--- Information provided Enclosed Below ---
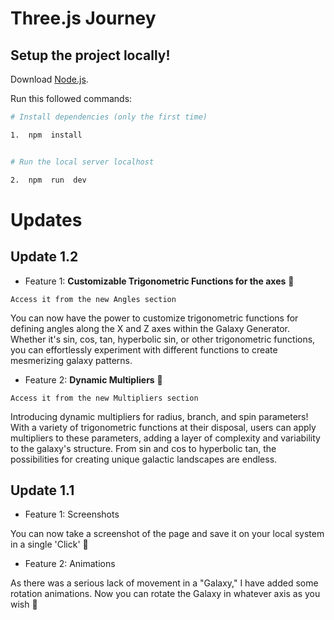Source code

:   

# Three.js Journey

  


## Setup the project locally!



Download [Node.js](https://nodejs.org/en/download/).



Run this followed commands:

``` bash
# Install dependencies (only the first time)

1.  npm  install


# Run the local server localhost

2.  npm  run  dev
```

  
# Updates 

## Update 1.2

  

  

- Feature 1: **Customizable Trigonometric Functions for the axes** 👀

``` Access it from the new Angles section ```
  

You can now have the power to customize trigonometric functions for defining angles along the X and Z axes within the Galaxy Generator. Whether it's sin, cos, tan, hyperbolic sin, or other trigonometric functions, you can effortlessly experiment with different functions to create mesmerizing galaxy patterns.

  

  

  

- Feature 2: **Dynamic Multipliers** 🫨

``` Access it from the new Multipliers section ```
  

Introducing dynamic multipliers for radius, branch, and spin parameters! With a variety of trigonometric functions at their disposal, users can apply multipliers to these parameters, adding a layer of complexity and variability to the galaxy's structure. From sin and cos to hyperbolic tan, the possibilities for creating unique galactic landscapes are endless.

  
  

## Update 1.1

  

  

- Feature 1: Screenshots

  

You can now take a screenshot of the page and save it on your local system in a single 'Click' 🤌

  

  

  

- Feature 2: Animations

  

As there was a serious lack of movement in a "Galaxy," I have added some rotation animations. Now you can rotate the Galaxy in whatever axis as you wish 🛐
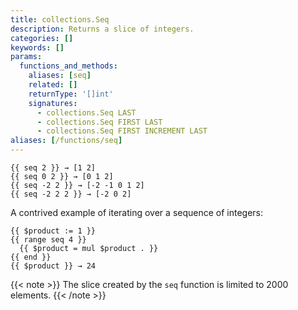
 ```yaml
---
title: collections.Seq
description: Returns a slice of integers.
categories: []
keywords: []
params:
  functions_and_methods:
    aliases: [seq]
    related: []
    returnType: '[]int'
    signatures:
      - collections.Seq LAST
      - collections.Seq FIRST LAST
      - collections.Seq FIRST INCREMENT LAST
aliases: [/functions/seq]
---
```


```go-html-template
{{ seq 2 }} → [1 2]
{{ seq 0 2 }} → [0 1 2]
{{ seq -2 2 }} → [-2 -1 0 1 2]
{{ seq -2 2 2 }} → [-2 0 2]
```

A contrived example of iterating over a sequence of integers:

```go-html-template
{{ $product := 1 }}
{{ range seq 4 }}
  {{ $product = mul $product . }}
{{ end }}
{{ $product }} → 24
```

{{< note >}}
The slice created by the `seq` function is limited to 2000 elements.
{{< /note >}}
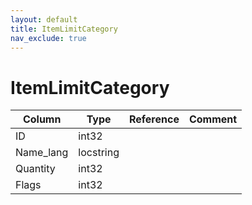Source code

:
 ```yaml
---
layout: default
title: ItemLimitCategory
nav_exclude: true
---
```

# ItemLimitCategory

| Column | Type | Reference | Comment |
|--------|------|-----------|---------|
|ID|int32|||
|Name_lang|locstring|||
|Quantity|int32|||
|Flags|int32|||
--- End of Enclosed Information provided ---
• _What is required_
Could you set down verbatim the lines from the beginning of the entries above through the line containing "the new Angles", both included, leaving out the pictures?

• _Exercise response_
Source code

:   

# Three.js Journey

  


## Setup the project locally!



Download [Node.js](https://nodejs.org/en/download/).



Run this followed commands:

``` bash
# Install dependencies (only the first time)

1.  npm  install


# Run the local server localhost

2.  npm  run  dev
```

  
# Updates 

## Update 1.2

  

  

- Feature 1: **Customizable Trigonometric Functions for the axes** 👀

``` Access it from the new Angles section ```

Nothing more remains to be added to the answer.